Laporan wartawan Grid.ID, Ristiani Theresa
Grid.ID - Kampung Laweyan di Solo, Jawa Tengah identik dengan batik.
Sejarah menunjukkan kemasyhuran Laweyan sebagai kampungnya juragan batik sudah dimulai sejak awal abad ke-20.
Sampai dengan tahun 1960-an, sekitar 90 persen penduduk di kampung ini adalah pengusaha batik dan sisanya para karyawan yang mengerjakan pembuatan batik.
Bisnis batik di Laweyan pernah mengalami pasang surut.
Ternyata di balik kesuksesan kampung tersebut, saat ini banyak sekali sejarah yang tertinggal.
Hal ini dikatakan oleh Titik Harjo Susanto, anak mantan juragan Batik Pulo Djawa yang ditemui oleh wartawan Grid.ID, Ristiani Theresa.
Titik Harjo Susanto menceritakan kehidupannya yang jauh dari kata susah saat kedua orang tuanya masih aktif menggeluti dunia batik tulis di Kampung Laweyan.
Bapak Ibunya adalah salah satu juragan batik yang paling memiliki derajat tertinggi di kampung Laweyan.
Ibunya, Daryati mendapat julukan Mbok Mase dan bapaknya yang bernama Slamet Harjo Susanto mendapat julukan Mas Nganten.
Titik Harjo Susanto yang dulu juga sempat mendapat julukan Mas Titik, memiliki 4 saudara kandung dan 2 saudara tiri.
Dalam keluarganya, anak perempuan juragan batik Laweyan dilatih untuk bisa meneruskan hal-hal yang berhubungan dengan produksi batik tulis di rumahnya.
“Waktu jaman bapak ibu masih jadi juragan, anak-anaknya tidak sekolah tidak masalah.
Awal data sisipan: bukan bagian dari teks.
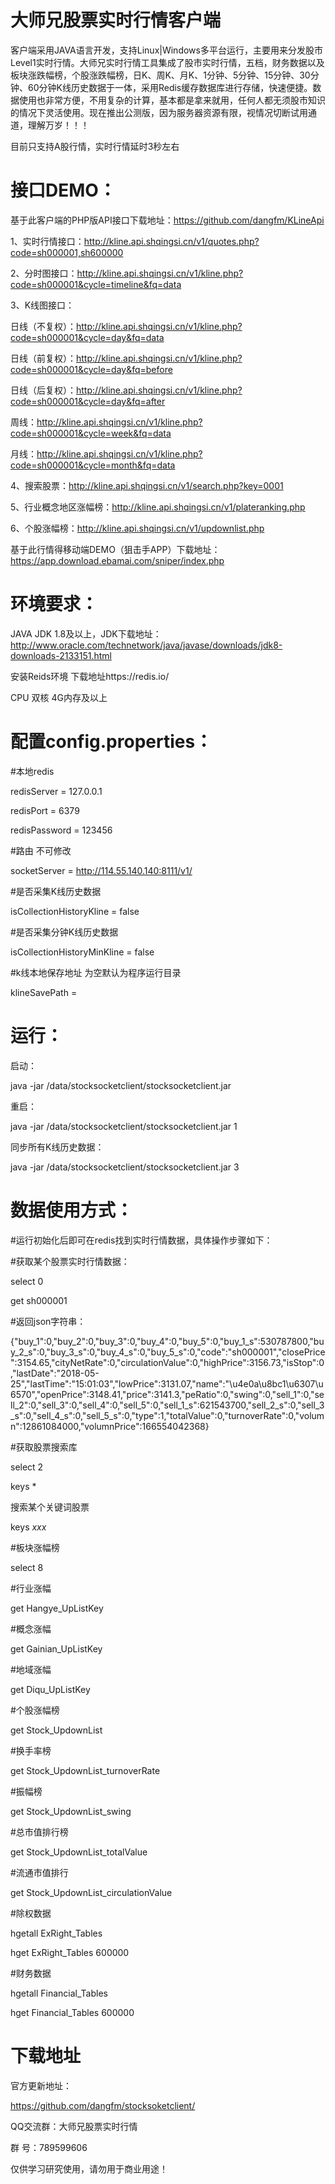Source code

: # 大师兄股票实时行情客户端

客户端采用JAVA语言开发，支持Linux|Windows多平台运行，主要用来分发股市Level1实时行情。大师兄实时行情工具集成了股市实时行情，五档，财务数据以及板块涨跌幅榜，个股涨跌幅榜，日K、周K、月K、1分钟、5分钟、15分钟、30分钟、60分钟K线历史数据于一体，采用Redis缓存数据库进行存储，快速便捷。数据使用也非常方便，不用复杂的计算，基本都是拿来就用，任何人都无须股市知识的情况下灵活使用。现在推出公测版，因为服务器资源有限，视情况切断试用通道，理解万岁！！！

目前只支持A股行情，实时行情延时3秒左右

 
 
# 接口DEMO：

基于此客户端的PHP版API接口下载地址：https://github.com/dangfm/KLineApi

1、实时行情接口：http://kline.api.shqingsi.cn/v1/quotes.php?code=sh000001,sh600000

2、分时图接口：http://kline.api.shqingsi.cn/v1/kline.php?code=sh000001&cycle=timeline&fq=data

3、K线图接口：

  日线（不复权）：http://kline.api.shqingsi.cn/v1/kline.php?code=sh000001&cycle=day&fq=data
  
  日线（前复权）：http://kline.api.shqingsi.cn/v1/kline.php?code=sh000001&cycle=day&fq=before
  
  日线（后复权）：http://kline.api.shqingsi.cn/v1/kline.php?code=sh000001&cycle=day&fq=after
  
  周线：http://kline.api.shqingsi.cn/v1/kline.php?code=sh000001&cycle=week&fq=data
  
  月线：http://kline.api.shqingsi.cn/v1/kline.php?code=sh000001&cycle=month&fq=data
  
4、搜索股票：http://kline.api.shqingsi.cn/v1/search.php?key=0001

5、行业概念地区涨幅榜：http://kline.api.shqingsi.cn/v1/plateranking.php

6、个股涨幅榜：http://kline.api.shqingsi.cn/v1/updownlist.php

 
 基于此行情得移动端DEMO（狙击手APP）下载地址：https://app.download.ebamai.com/sniper/index.php
 

# 环境要求：
JAVA JDK 1.8及以上，JDK下载地址：http://www.oracle.com/technetwork/java/javase/downloads/jdk8-downloads-2133151.html

安装Reids环境 下载地址https://redis.io/

CPU 双核 4G内存及以上
 

# 配置config.properties：

#本地redis

redisServer = 127.0.0.1

redisPort = 6379

redisPassword = 123456

#路由 不可修改

socketServer = http://114.55.140.140:8111/v1/
 
#是否采集K线历史数据

isCollectionHistoryKline = false

#是否采集分钟K线历史数据

isCollectionHistoryMinKline = false

#k线本地保存地址 为空默认为程序运行目录

klineSavePath =


# 运行：

启动：

java -jar /data/stocksocketclient/stocksocketclient.jar 
 
重启： 

java -jar /data/stocksocketclient/stocksocketclient.jar 1 
 
同步所有K线历史数据： 

java -jar /data/stocksocketclient/stocksocketclient.jar 3
 

# 数据使用方式：

#运行初始化后即可在redis找到实时行情数据，具体操作步骤如下：

#获取某个股票实时行情数据：

select 0

get sh000001
 
#返回json字符串：

{"buy_1":0,"buy_2":0,"buy_3":0,"buy_4":0,"buy_5":0,"buy_1_s":530787800,"buy_2_s":0,"buy_3_s":0,"buy_4_s":0,"buy_5_s":0,"code":"sh000001","closePrice":3154.65,"cityNetRate":0,"circulationValue":0,"highPrice":3156.73,"isStop":0,"lastDate":"2018-05-25","lastTime":"15:01:03","lowPrice":3131.07,"name":"\u4e0a\u8bc1\u6307\u6570","openPrice":3148.41,"price":3141.3,"peRatio":0,"swing":0,"sell_1":0,"sell_2":0,"sell_3":0,"sell_4":0,"sell_5":0,"sell_1_s":621543700,"sell_2_s":0,"sell_3_s":0,"sell_4_s":0,"sell_5_s":0,"type":1,"totalValue":0,"turnoverRate":0,"volumn":12861084000,"volumnPrice":166554042368}
 
#获取股票搜索库

select 2

keys *

搜索某个关键词股票

keys *xxx*
 
 
#板块涨幅榜

select 8

#行业涨幅

get Hangye_UpListKey

#概念涨幅

get Gainian_UpListKey

#地域涨幅

get Diqu_UpListKey

#个股涨幅榜

get Stock_UpdownList

#换手率榜

get Stock_UpdownList_turnoverRate

#振幅榜

get Stock_UpdownList_swing

#总市值排行榜

get Stock_UpdownList_totalValue

#流通市值排行

get Stock_UpdownList_circulationValue

#除权数据

hgetall ExRight_Tables

hget ExRight_Tables 600000


#财务数据

hgetall Financial_Tables

hget Financial_Tables 600000

 

# 下载地址

官方更新地址：

https://github.com/dangfm/stocksoketclient/

QQ交流群：大师兄股票实时行情

群   号：789599606



仅供学习研究使用，请勿用于商业用途！
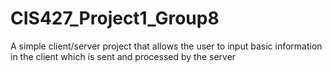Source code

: # CIS427_Project1_Group8
A simple client/server project that allows the user to input basic information in the client which is sent and processed by the server
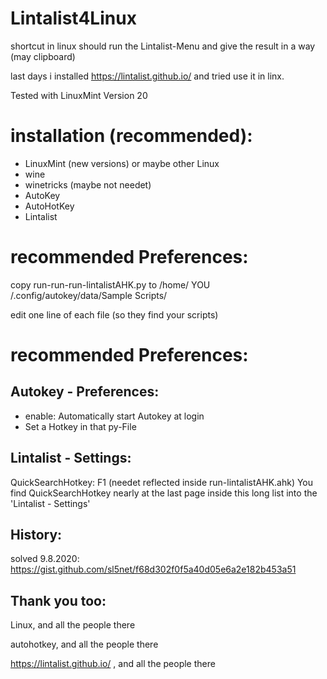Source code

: # Lintalist4Linux
shortcut in linux should run the Lintalist-Menu and give the result in a way (may clipboard)

last days i installed https://lintalist.github.io/ and tried use it in linx.

Tested with LinuxMint Version 20

# installation (recommended):
- LinuxMint (new versions) or maybe other Linux
- wine
- winetricks (maybe not needet)
- AutoKey
- AutoHotKey
- Lintalist

# recommended Preferences:

copy 
run-run-run-lintalistAHK.py 
to
/home/ YOU /.config/autokey/data/Sample Scripts/

edit one line of each file (so they find your scripts) 

# recommended Preferences:
## Autokey - Preferences:
- enable: Automatically start Autokey at login
- Set a Hotkey in that py-File 

## Lintalist - Settings:
QuickSearchHotkey: F1 (needet reflected inside run-lintalistAHK.ahk)
You find QuickSearchHotkey nearly at the last page inside this long list into the 'Lintalist - Settings' 


## History:

solved 9.8.2020: https://gist.github.com/sl5net/f68d302f0f5a40d05e6a2e182b453a51

## Thank you too:

Linux, and all the people there

autohotkey, and all the people there

https://lintalist.github.io/ , and all the people there





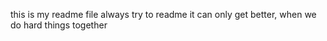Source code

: this is my readme file
always try to readme
it can only get better, when we do hard things together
Yang penting bisa nerusin usaha keluarganya,” ujar Titik Harjo Susanto.
Namun cerita itu hal itu sepertinya hanya tinggal kenangan.
Baca : Miris, Inilah Pengakuan Ibunda Dokter Ryan Thamrin, Mengungkap Penyebab Kematian Putranya
Maraknya pabrik kain cetak atau printing bermotif batik dengan harga jual jauh lebih murah membuat bisnis batik Laweyan goyang.
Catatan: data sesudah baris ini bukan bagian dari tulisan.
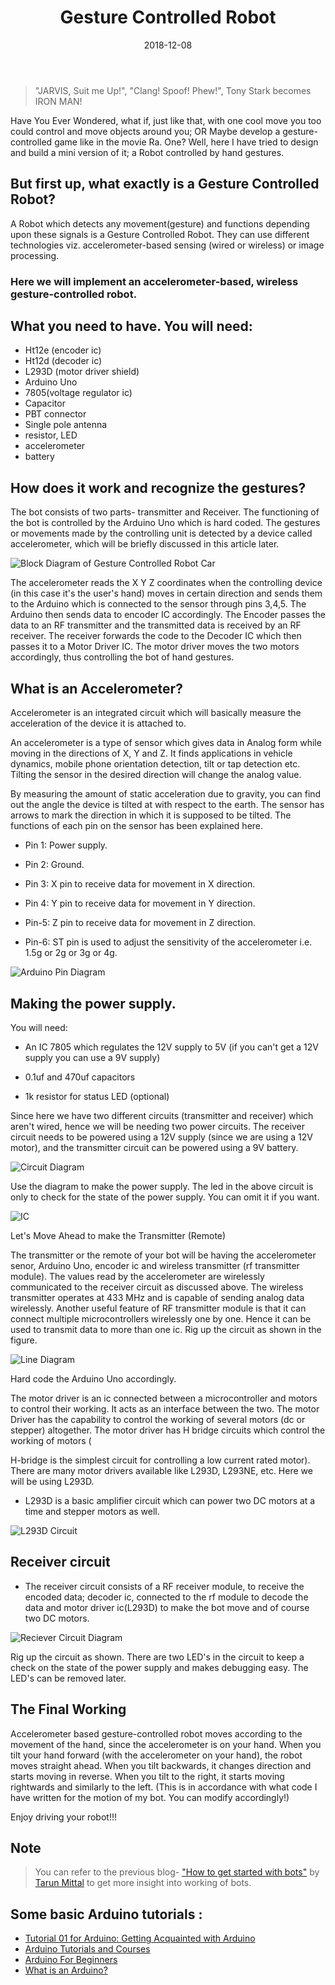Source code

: ﻿---
layout: post
title: "Gesture Controlled Robot"
author_github: Deepanshi
date: 2018-12-08
image: '/assets/img/gesture-controlled-robot'
description: 'Ever wondered if you could control objects with a cool play of hands or develop a game based on gestures just like in the movie Ra.One?'
tags:
- Gesture controlled
- Accelerometer
- RF transmitter
- RF receiver
- Motor Driver
categories:
- Diode
github_username: 'Deepanshi'
use_math: true
comments: true
---

> "JARVIS, Suit me Up!", "Clang! Spoof! Phew!", Tony Stark becomes IRON MAN!

Have You Ever Wondered, what if, just like that, with one cool move you too could control and move objects around you; OR Maybe develop a gesture-controlled game like in the movie Ra. One? Well, here I have tried to design and build a mini version of it; a Robot controlled by hand gestures.

## But first up, what exactly is a Gesture Controlled Robot?

A Robot which detects any movement(gesture) and functions depending upon these signals is a Gesture Controlled Robot. They can use different technologies viz. accelerometer-based sensing (wired or wireless) or image processing.

### Here we will implement an accelerometer-based, wireless gesture-controlled robot.

## What you need to have. You will need:

- Ht12e (encoder ic)
- Ht12d (decoder ic)
- L293D (motor driver shield)
- Arduino Uno
- 7805(voltage regulator ic)
- Capacitor
- PBT connector
- Single pole antenna
- resistor, LED
- accelerometer
- battery

## How does it work and recognize the gestures?

The bot consists of two parts- transmitter and Receiver. The functioning of the bot is controlled by the Arduino Uno which is hard coded. The gestures or movements made by the controlling unit is detected by a device called accelerometer, which will be briefly discussed in this article later.

![Block Diagram of Gesture Controlled Robot Car](/blog/assets/img/gesture-controlled-robot/1.jpeg) 

The accelerometer reads the X Y Z coordinates when the controlling device (in this case it's the user's hand) moves in certain direction and sends them to the Arduino which is connected to the sensor through pins 3,4,5. The Arduino then sends data to encoder IC accordingly. The Encoder passes the data to an RF transmitter and the transmitted data is received by an RF receiver. The receiver forwards the code to the Decoder IC which then passes it to a Motor Driver IC. The motor driver moves the two motors accordingly, thus controlling the bot of hand gestures.

## What is an Accelerometer?

Accelerometer is an integrated circuit which will basically measure the acceleration of the device it is attached to.

An accelerometer is a type of sensor which gives data in Analog form while moving in the directions of X, Y and Z. It finds applications in vehicle dynamics, mobile phone orientation detection, tilt or tap detection etc. Tilting the sensor in the desired direction will change the analog value.

By measuring the amount of static acceleration due to gravity, you can find out the angle the device is tilted at with respect to the earth. The sensor has arrows to mark the direction in which it is supposed to be tilted. The functions of each pin on the sensor has been explained here.

* Pin 1: Power supply.

* Pin 2: Ground.

* Pin 3: X pin to receive data for movement in X direction.

* Pin 4: Y pin to receive data for movement in Y direction.

* Pin-5: Z pin to receive data for movement in Z direction.

* Pin-6: ST pin is used to adjust the sensitivity of the accelerometer i.e. 1.5g or 2g or 3g or 4g.

![Arduino Pin Diagram](/blog/assets/img/gesture-controlled-robot/2.jpeg)

## Making the power supply.

You will need:

- An IC 7805 which regulates the 12V supply to 5V (if you can't get a 12V supply you can use a 9V supply)

- 0.1uf and 470uf capacitors

- 1k resistor for status LED (optional)

Since here we have two different circuits (transmitter and receiver) which aren't wired, hence we will be needing two power circuits. The receiver circuit needs to be powered using a 12V supply (since we are using a 12V motor), and the transmitter circuit can be powered using a 9V battery.

![Circuit Diagram](/blog/assets/img/gesture-controlled-robot/3.jpeg) 

Use the diagram to make the power supply. The led in the above circuit is only to check for the state of the power supply. You can omit it if you want.

![IC](/blog/assets/img/gesture-controlled-robot/4.jpeg)

Let's Move Ahead to make the Transmitter (Remote)

The transmitter or the remote of your bot will be having the accelerometer senor, Arduino Uno, encoder ic and wireless transmitter (rf transmitter module). The values read by the accelerometer are wirelessly communicated to the receiver circuit as discussed above. The wireless transmitter operates at 433 MHz and is capable of sending analog data wirelessly. Another useful feature of RF transmitter module is that it can connect multiple microcontrollers wirelessly one by one. Hence it can be used to transmit data to more than one ic. Rig up the circuit as shown in the figure.

![Line Diagram](/blog/assets/img/gesture-controlled-robot/5.jpeg)

Hard code the Arduino Uno accordingly.

The motor driver is an ic connected between a microcontroller and motors to control their working. It acts as an interface between the two. The motor Driver has the capability to control the working of several motors (dc or stepper) altogether. The motor driver has H bridge circuits which control the working of motors (

H-bridge is the simplest circuit for controlling a low current rated motor). There are many motor drivers available like L293D, L293NE, etc. Here we will be using L293D.

* L293D is a basic amplifier circuit which can power two DC motors at a time and stepper motors as well.

![L293D Circuit](/blog/assets/img/gesture-controlled-robot/6.jpeg)

## Receiver circuit

* The receiver circuit consists of a RF receiver module, to receive the encoded data; decoder ic, connected to the rf module to decode the data and motor driver ic(L293D) to make the bot move and of course two DC motors.

![Reciever Circuit Diagram](/blog/assets/img/gesture-controlled-robot/7.jpeg)

Rig up the circuit as shown. There are two LED's in the circuit to keep a check on the state of the power supply and makes debugging easy. The LED's can be removed later.

## The Final Working

Accelerometer based gesture-controlled robot moves according to the movement of the hand, since the accelerometer is on your hand. When you tilt your hand forward (with the accelerometer on your hand), the robot moves straight ahead. When you tilt backwards, it changes direction and starts moving in reverse. When you tilt to the right, it starts moving rightwards and similarly to the left. (This is in accordance with what code I have written for the motion of my bot. You can modify accordingly!)

Enjoy driving your robot!!!

## Note
> You can refer to the previous blog- ["How to get started with bots"](https://ieee.nitk.ac.in/blog/how-to-get-started-with-bots/) by [Tarun Mittal](https://in.linkedin.com/in/trmittal24) to get more insight into working of bots.

## Some basic Arduino tutorials : 

- [Tutorial 01 for Arduino: Getting Acquainted with Arduino](https://www.youtube.com/watch?v=fCxzA9_kg6s)
- [Arduino Tutorials and Courses](https://hackr.io/tutorials/learn-arduino)
- [Arduino For Beginners](https://www.makerspaces.com/arduino-uno-tutorial-beginners/)
- [What is an Arduino?](https://learn.sparkfun.com/tutorials/what-is-an-arduino/all)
“Semenjak ada pabrik kain cetak printing di solo itu, pabrik punya bapak langsung menurun produksinya,” ujar Titik Harjo Susanto.
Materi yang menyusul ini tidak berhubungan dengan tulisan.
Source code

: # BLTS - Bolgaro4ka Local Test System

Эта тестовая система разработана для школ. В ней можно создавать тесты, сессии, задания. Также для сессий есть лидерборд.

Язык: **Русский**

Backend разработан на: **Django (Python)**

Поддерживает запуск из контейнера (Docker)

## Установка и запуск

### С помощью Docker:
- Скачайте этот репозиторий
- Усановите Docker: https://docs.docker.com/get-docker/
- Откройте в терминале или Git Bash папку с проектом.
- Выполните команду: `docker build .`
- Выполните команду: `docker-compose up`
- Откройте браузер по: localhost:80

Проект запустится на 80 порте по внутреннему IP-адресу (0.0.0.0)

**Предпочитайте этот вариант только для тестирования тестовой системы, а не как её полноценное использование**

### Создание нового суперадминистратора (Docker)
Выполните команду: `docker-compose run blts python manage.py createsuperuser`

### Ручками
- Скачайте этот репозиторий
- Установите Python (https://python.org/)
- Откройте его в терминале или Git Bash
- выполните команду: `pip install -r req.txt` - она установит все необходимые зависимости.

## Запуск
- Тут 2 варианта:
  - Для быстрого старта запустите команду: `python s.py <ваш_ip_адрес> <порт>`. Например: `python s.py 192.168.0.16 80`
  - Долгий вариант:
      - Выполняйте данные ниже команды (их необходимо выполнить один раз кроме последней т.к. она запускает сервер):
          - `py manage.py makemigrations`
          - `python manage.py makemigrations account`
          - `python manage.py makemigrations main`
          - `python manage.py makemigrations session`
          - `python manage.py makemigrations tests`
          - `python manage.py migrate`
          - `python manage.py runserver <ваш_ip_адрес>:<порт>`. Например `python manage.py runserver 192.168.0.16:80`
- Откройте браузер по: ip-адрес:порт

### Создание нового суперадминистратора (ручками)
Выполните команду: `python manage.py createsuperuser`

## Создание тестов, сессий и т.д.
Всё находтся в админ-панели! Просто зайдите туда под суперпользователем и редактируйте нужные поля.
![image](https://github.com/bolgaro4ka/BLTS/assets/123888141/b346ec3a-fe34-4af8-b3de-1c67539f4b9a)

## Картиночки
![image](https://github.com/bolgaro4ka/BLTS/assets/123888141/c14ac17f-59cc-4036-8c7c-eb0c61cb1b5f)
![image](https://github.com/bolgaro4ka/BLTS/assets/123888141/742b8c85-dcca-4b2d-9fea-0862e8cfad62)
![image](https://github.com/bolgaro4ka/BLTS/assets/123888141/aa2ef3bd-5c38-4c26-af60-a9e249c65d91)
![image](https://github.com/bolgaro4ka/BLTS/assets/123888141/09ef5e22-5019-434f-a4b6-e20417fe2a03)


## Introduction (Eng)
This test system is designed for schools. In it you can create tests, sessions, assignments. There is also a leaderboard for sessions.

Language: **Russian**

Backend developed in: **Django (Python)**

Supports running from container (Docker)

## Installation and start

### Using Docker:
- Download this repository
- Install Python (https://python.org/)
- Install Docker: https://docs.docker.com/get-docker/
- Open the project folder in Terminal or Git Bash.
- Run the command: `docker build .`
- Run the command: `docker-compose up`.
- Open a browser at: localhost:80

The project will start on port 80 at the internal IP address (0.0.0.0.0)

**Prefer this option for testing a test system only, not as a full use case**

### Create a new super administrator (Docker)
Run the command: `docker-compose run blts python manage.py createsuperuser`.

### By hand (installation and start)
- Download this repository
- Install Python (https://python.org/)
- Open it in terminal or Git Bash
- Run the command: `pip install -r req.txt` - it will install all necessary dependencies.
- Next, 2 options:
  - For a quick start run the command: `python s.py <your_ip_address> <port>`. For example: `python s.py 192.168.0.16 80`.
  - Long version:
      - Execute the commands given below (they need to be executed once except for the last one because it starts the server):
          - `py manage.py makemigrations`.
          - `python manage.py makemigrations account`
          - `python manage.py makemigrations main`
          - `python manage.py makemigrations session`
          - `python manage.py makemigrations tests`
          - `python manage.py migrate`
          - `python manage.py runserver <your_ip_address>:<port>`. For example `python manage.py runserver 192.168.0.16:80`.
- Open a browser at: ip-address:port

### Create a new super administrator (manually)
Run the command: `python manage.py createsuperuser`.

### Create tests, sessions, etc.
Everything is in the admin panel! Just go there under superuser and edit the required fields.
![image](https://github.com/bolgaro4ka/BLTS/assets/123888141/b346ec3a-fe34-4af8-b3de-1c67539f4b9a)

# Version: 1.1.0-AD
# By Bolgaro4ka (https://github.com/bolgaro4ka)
“Semua karyawan keluar, pabrik, dan beberapa rumah bapak dijual. Sisanya ya cuma rumah ini,” ujarnya.
Titik Harjo Susanto yang berusia 51 itu ingin sekali membangkitkan usaha bapaknya tetapi belum memiliki modal yang cukup.
Titik Harjo Susanto mengatakan, “Pengen mbak membangun lagi, mengikuti perkembangan batik yang sudah modern ini. Tapi ya itu, modal darimana?”
Seperti yang disampaikannya, modal untuk bangkit kembali seperti masa kejayaan merupakan hal yang utama. (*)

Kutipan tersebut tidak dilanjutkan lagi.